Here are some records; copy every line that holds the word "label".
↓↓↓
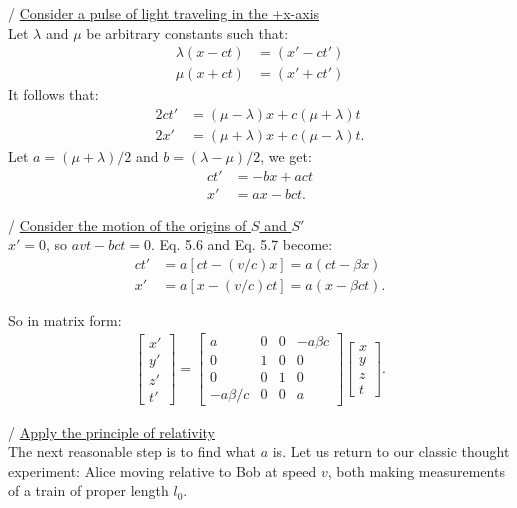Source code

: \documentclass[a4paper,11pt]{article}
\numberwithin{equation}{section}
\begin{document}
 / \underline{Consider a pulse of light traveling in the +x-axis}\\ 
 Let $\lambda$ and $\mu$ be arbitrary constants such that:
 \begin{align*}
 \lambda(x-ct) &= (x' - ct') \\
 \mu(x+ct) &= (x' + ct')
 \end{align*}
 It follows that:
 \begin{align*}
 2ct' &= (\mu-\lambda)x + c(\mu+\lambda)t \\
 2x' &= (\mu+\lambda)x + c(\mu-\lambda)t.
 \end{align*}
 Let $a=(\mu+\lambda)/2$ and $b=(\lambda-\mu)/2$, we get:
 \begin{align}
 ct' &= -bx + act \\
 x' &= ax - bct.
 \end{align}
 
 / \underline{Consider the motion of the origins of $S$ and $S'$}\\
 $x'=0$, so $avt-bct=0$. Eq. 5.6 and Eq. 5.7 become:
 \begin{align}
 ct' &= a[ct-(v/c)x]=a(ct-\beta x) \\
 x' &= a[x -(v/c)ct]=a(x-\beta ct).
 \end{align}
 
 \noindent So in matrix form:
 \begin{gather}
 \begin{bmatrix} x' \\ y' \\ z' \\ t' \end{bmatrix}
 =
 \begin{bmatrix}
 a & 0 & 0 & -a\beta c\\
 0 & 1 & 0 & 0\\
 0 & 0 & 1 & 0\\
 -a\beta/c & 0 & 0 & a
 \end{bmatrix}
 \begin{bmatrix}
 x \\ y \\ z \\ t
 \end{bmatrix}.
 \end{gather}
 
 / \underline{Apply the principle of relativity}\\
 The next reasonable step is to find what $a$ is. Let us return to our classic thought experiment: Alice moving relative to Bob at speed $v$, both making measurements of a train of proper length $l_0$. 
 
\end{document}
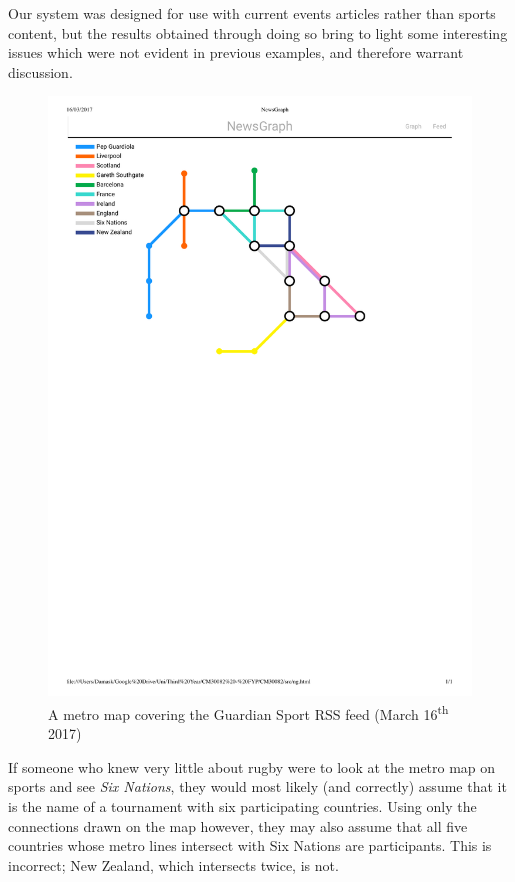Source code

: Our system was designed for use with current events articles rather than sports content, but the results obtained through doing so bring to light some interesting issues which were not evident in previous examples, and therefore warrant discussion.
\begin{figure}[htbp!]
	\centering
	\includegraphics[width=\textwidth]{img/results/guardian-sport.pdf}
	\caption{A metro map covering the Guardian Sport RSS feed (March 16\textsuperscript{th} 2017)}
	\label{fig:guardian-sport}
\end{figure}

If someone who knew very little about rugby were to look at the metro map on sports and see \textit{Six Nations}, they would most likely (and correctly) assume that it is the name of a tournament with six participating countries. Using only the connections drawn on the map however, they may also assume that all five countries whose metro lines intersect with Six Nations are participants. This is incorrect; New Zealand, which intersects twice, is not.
↑↑↑
↓↓↓
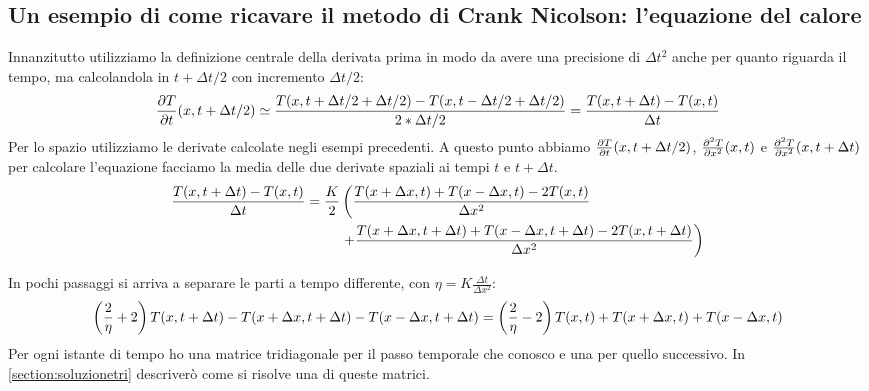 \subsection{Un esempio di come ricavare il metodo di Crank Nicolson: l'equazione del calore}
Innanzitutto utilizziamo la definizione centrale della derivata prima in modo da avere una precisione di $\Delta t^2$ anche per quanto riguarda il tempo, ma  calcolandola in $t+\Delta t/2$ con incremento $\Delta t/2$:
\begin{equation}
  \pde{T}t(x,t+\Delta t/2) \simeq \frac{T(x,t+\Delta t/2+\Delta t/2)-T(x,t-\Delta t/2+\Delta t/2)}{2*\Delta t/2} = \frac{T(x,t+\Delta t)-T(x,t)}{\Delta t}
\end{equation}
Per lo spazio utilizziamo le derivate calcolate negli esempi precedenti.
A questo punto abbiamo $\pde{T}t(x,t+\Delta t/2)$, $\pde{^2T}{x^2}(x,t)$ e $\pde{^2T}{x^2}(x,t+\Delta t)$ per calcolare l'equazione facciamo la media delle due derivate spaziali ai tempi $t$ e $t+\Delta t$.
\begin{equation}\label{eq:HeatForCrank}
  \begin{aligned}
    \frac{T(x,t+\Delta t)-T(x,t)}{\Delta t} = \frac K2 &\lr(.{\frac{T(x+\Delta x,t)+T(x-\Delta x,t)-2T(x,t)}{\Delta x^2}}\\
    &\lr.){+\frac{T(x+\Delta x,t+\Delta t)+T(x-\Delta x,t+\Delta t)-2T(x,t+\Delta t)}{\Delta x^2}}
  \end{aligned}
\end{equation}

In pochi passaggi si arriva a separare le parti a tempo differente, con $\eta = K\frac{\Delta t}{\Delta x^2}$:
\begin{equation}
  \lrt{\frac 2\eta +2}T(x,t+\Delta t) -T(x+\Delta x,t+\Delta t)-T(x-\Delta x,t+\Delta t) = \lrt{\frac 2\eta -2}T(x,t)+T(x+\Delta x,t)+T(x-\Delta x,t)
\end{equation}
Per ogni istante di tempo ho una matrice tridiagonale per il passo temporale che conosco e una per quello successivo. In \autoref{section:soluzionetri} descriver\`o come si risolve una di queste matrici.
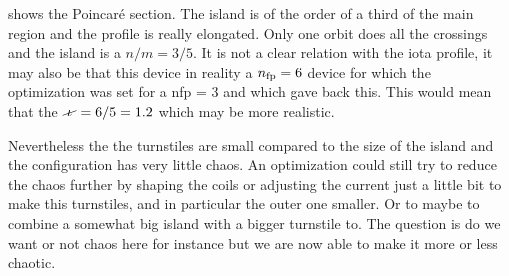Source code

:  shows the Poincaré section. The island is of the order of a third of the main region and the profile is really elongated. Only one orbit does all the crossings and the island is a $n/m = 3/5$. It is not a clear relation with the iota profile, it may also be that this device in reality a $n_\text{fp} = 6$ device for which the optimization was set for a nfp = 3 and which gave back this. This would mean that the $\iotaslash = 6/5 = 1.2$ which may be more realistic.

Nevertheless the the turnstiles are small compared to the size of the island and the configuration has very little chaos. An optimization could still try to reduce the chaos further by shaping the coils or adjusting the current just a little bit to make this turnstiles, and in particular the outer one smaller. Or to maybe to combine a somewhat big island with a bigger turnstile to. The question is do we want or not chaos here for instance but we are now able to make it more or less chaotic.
↑↑↑
↓↓↓
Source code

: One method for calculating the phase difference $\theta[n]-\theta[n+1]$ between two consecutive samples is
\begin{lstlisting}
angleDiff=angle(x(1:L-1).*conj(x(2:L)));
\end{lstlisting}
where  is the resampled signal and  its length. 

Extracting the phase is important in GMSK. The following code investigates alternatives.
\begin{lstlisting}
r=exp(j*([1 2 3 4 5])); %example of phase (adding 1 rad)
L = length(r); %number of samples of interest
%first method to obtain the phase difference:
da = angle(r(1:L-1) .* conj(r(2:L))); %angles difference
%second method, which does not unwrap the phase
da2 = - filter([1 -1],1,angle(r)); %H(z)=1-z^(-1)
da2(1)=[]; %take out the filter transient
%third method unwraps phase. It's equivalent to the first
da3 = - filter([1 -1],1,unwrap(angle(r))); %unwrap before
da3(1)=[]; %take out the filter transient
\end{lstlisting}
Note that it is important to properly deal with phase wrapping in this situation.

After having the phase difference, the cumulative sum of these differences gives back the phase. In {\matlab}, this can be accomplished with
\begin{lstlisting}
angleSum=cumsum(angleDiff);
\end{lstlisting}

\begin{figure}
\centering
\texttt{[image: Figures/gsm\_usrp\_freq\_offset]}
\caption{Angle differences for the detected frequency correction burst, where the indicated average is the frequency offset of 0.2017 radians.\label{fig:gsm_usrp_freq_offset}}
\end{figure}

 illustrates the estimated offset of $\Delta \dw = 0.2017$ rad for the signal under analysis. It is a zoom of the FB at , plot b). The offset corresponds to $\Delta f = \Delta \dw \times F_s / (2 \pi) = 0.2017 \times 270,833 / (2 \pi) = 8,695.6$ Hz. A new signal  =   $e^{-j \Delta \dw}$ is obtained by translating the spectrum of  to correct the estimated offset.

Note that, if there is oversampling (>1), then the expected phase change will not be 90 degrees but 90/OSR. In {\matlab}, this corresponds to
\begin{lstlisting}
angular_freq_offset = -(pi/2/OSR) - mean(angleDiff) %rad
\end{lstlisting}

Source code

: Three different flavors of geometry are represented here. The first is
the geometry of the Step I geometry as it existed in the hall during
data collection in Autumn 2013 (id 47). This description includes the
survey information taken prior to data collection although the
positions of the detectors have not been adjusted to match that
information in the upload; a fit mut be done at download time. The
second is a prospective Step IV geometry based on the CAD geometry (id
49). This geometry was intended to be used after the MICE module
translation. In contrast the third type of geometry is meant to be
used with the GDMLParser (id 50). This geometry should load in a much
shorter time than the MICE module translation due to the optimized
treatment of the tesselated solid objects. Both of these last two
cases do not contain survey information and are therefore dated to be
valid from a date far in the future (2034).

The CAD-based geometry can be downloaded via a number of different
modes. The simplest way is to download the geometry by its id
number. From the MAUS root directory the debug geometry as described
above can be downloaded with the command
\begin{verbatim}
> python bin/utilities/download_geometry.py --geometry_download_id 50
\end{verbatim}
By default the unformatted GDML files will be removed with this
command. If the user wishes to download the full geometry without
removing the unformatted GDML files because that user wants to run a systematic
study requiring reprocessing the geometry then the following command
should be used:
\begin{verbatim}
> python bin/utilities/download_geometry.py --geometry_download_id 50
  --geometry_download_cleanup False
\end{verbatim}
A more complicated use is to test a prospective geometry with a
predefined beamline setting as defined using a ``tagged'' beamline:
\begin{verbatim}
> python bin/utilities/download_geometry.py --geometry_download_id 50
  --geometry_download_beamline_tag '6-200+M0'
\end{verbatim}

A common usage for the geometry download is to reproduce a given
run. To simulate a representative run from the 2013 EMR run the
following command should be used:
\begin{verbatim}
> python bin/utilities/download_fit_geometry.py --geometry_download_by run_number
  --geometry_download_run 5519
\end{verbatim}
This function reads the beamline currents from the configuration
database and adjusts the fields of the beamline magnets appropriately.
↑↑↑
| SOLUTION |
	\label{fig:guardian-sport}
\begin{equation}\label{eq:HeatForCrank}
\caption{Angle differences for the detected frequency correction burst, where the indicated average is the frequency offset of 0.2017 radians.\label{fig:gsm_usrp_freq_offset}}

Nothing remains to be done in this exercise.